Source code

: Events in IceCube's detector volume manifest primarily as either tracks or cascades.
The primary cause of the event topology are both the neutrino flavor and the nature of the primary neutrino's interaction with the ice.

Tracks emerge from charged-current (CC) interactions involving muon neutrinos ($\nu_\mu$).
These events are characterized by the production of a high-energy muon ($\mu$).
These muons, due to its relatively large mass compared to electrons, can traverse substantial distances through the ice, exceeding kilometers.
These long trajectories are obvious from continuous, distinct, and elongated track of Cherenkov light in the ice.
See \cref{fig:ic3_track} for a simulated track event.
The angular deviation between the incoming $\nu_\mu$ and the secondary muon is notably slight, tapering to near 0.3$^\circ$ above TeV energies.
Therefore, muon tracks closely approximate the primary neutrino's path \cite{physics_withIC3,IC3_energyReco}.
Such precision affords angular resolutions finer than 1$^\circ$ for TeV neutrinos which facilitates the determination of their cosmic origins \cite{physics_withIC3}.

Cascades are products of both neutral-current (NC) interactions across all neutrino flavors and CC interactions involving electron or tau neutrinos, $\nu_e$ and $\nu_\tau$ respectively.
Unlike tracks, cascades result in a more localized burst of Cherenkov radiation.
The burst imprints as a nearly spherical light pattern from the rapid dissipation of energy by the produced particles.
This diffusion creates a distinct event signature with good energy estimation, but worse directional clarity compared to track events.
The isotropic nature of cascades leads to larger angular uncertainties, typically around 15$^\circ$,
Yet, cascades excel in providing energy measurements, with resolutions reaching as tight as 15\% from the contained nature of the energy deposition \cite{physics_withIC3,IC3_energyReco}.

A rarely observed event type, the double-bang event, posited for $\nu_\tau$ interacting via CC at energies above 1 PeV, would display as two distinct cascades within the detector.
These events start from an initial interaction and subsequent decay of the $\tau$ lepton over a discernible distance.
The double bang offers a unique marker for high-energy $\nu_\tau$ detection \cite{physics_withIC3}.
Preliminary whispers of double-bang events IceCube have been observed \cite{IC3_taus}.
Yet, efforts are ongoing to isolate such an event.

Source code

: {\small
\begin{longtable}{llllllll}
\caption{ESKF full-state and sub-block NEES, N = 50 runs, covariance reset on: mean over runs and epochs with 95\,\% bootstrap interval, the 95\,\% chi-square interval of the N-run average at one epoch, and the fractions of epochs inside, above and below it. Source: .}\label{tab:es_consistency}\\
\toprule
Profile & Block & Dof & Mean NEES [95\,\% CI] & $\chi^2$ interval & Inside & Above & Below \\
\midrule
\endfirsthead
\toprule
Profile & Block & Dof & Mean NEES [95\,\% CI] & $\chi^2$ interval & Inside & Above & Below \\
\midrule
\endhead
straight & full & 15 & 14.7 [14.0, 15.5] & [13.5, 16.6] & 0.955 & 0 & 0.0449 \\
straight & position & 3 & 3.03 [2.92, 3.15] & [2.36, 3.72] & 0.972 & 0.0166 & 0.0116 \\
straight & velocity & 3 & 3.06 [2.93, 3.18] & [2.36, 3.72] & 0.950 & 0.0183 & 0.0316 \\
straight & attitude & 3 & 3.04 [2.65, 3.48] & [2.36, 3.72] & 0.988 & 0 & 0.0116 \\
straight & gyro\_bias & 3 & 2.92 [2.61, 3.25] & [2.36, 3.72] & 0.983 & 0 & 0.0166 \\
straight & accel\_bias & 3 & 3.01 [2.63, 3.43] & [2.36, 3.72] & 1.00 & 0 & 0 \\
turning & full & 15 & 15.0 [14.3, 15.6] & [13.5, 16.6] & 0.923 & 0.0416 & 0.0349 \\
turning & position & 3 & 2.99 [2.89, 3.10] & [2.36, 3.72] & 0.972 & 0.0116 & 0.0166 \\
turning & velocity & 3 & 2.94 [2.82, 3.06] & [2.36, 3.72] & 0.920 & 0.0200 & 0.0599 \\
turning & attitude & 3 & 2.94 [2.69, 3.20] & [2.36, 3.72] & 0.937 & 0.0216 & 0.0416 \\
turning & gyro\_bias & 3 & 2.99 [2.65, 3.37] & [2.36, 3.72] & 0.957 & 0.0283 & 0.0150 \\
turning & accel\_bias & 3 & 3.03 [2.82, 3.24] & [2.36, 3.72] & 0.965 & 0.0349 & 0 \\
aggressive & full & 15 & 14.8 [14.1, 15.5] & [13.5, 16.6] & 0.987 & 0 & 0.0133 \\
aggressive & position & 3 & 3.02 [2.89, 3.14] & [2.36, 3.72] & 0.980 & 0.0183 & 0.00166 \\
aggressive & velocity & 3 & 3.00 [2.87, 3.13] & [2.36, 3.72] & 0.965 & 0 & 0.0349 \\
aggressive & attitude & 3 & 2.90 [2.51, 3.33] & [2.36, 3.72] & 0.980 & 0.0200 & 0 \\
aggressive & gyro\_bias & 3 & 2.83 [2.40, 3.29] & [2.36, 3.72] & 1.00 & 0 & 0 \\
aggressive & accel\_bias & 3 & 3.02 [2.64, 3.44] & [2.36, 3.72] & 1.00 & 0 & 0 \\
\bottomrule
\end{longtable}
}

--

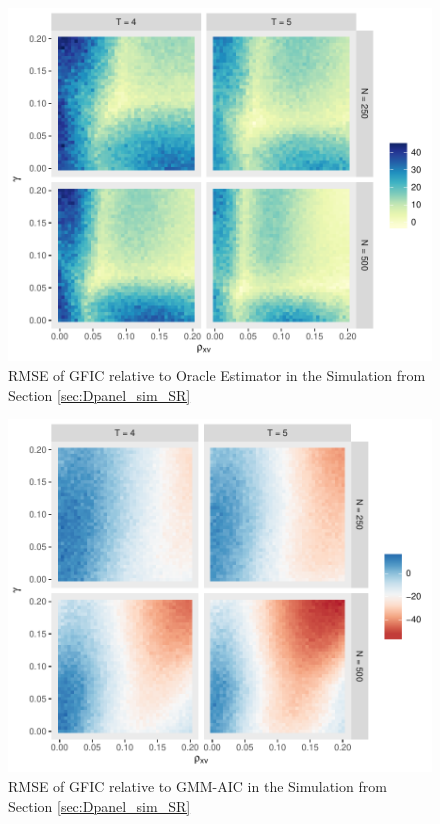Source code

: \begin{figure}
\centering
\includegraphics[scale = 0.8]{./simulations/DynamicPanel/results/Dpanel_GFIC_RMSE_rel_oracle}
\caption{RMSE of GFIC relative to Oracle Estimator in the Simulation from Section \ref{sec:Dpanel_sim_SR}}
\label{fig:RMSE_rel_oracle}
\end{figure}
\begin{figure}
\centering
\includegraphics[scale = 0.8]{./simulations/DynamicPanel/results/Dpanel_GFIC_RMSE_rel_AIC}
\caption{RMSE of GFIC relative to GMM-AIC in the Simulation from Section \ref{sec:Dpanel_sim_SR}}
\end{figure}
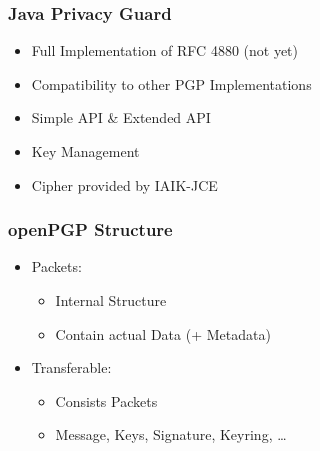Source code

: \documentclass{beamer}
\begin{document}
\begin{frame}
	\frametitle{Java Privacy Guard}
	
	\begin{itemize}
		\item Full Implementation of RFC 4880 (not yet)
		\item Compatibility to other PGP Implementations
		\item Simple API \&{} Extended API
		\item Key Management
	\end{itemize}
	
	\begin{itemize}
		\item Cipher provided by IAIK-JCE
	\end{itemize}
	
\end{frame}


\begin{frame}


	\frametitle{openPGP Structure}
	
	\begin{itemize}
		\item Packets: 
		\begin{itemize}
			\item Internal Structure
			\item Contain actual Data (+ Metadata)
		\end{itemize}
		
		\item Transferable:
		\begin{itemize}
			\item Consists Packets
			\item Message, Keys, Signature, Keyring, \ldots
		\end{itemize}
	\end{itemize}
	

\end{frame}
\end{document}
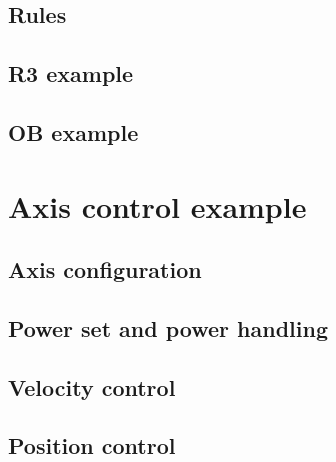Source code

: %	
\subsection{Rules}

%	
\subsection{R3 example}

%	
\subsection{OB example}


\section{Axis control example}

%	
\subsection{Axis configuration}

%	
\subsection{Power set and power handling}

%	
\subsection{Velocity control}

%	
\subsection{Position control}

...

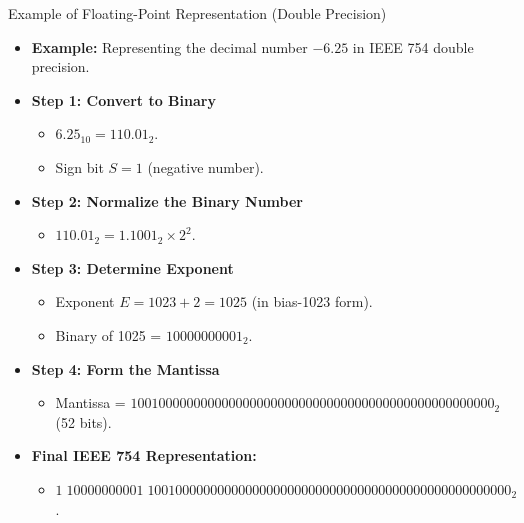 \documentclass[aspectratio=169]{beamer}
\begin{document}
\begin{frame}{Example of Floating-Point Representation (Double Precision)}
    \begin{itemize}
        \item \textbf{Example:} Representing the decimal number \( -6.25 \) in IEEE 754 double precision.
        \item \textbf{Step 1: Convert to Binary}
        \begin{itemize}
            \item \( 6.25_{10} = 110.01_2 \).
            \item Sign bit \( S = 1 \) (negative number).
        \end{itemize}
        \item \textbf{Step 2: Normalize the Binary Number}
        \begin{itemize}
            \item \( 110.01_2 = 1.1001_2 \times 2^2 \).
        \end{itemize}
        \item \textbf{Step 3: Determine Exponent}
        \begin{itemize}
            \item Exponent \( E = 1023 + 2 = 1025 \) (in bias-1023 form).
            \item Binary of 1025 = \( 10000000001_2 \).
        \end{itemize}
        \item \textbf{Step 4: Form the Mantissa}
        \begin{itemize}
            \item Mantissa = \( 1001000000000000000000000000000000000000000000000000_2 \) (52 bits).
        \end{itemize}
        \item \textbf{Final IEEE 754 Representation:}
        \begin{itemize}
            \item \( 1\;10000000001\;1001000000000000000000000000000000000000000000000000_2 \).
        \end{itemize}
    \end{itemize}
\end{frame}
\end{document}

Action item
Find the string "aggressive" in the data. Report each line it appears in.

Answer space
aggressive & full & 15 & 14.8 [14.1, 15.5] & [13.5, 16.6] & 0.987 & 0 & 0.0133 \\
aggressive & position & 3 & 3.02 [2.89, 3.14] & [2.36, 3.72] & 0.980 & 0.0183 & 0.00166 \\
aggressive & velocity & 3 & 3.00 [2.87, 3.13] & [2.36, 3.72] & 0.965 & 0 & 0.0349 \\
aggressive & attitude & 3 & 2.90 [2.51, 3.33] & [2.36, 3.72] & 0.980 & 0.0200 & 0 \\
aggressive & gyro\_bias & 3 & 2.83 [2.40, 3.29] & [2.36, 3.72] & 1.00 & 0 & 0 \\
aggressive & accel\_bias & 3 & 3.02 [2.64, 3.44] & [2.36, 3.72] & 1.00 & 0 & 0 \\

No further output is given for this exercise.